Why this emphasis on function tables? Because if they can be abused, they are a convenient way for a potential attacker to jump to arbitrary code – remember the technique explained in the beginning of the post!
Marking those data structures as const helps at compile time, but also later when the kernel is running, because those data structures will be laid out in a memory region which will be made read-only by the memory management unit.
This not only reduces exposure to attacks, but also makes much harder for successful attackers to cover up their tracks by hijacking existing function tables.
…And Many More
As told in the introduction, this is just a quick overview.
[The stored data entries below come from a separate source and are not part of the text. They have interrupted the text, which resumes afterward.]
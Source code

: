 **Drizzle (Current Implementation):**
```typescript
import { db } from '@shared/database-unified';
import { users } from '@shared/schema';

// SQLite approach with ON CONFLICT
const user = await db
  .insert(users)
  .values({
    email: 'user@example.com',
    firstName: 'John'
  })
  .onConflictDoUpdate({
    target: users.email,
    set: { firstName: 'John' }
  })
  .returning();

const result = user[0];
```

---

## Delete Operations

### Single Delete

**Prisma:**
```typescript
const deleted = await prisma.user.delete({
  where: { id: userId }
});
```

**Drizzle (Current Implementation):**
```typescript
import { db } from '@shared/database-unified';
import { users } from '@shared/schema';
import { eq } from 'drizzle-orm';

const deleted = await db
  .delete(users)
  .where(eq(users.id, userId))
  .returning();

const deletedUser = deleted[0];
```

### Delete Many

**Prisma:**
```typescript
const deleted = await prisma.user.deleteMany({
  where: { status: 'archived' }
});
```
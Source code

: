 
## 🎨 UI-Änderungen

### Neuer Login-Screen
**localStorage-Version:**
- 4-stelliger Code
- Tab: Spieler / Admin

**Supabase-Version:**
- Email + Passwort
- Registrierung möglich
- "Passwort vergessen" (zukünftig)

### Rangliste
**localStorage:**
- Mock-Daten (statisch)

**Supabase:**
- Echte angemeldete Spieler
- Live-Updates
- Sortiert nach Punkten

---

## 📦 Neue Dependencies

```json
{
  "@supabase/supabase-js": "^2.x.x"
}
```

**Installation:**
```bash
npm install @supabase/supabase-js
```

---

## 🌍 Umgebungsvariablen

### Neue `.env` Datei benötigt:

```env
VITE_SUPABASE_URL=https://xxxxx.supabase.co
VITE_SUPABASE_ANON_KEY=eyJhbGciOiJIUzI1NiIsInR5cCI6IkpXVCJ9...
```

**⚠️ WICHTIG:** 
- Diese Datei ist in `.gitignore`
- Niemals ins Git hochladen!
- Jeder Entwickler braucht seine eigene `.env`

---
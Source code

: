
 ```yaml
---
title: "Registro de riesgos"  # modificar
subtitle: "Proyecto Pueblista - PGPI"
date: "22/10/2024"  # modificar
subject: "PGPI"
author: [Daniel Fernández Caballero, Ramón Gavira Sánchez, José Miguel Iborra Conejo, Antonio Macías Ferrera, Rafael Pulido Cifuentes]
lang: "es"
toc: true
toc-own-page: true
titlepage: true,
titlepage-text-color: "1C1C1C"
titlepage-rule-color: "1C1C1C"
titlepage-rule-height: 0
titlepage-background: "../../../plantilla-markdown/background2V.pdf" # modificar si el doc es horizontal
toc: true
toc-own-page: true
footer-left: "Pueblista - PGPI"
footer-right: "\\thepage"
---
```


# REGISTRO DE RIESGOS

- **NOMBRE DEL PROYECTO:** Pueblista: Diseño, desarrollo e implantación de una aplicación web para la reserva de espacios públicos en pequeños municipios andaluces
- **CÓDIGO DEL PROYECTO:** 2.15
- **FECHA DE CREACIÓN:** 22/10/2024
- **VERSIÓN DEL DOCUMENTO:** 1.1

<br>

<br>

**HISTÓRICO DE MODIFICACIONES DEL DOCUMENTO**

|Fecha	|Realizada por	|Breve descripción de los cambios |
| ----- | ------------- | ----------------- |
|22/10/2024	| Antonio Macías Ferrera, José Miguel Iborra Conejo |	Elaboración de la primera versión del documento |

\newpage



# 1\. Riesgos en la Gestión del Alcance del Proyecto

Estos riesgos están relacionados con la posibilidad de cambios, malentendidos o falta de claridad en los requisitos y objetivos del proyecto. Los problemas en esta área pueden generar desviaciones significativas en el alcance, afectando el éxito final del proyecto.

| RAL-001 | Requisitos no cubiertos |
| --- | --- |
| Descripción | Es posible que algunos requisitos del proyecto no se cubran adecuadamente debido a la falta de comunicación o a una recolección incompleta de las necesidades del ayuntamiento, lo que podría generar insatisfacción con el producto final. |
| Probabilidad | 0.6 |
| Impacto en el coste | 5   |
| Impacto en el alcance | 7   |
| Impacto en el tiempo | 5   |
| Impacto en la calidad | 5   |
If you want to learn about other features, you can check http://grsecurity.net/.
If you want to quench your thirst for technical details, there is a good way (4 steps) to list all the features, in an almost exhaustive way, along with a fairly detailed description of what they do:
- Get the kernelsources
- Apply the GRSEC patch set
- then run make menuconfig
- Navigate to the compilation options related to GRSEC
Almost each feature of GRSEC can be enabled/disabled at compilation time, and will therefore be listed there. The help provided with each compilation option is fairly informative.
In addition to GRSEC, dotCloud has a few other extra layers of security.
Each service runs into its own container. The benefits of container isolation were explained in a previous part of this blog post series.
Also, dotCloud users do not have root access. “No root access” means that users cannot SSH as root, cannot login as root, and cannot get a root shell through sudo. All processes run under a regular, non-privileged UID. Furthermore, SUID binaries are restricted to a set of well-known, well-audited programs, like ping.
Each of those security layers is pretty strong; but we believe that combining them together is a good way to provide an adequate level of security for massively scaled, multi-tenants platforms.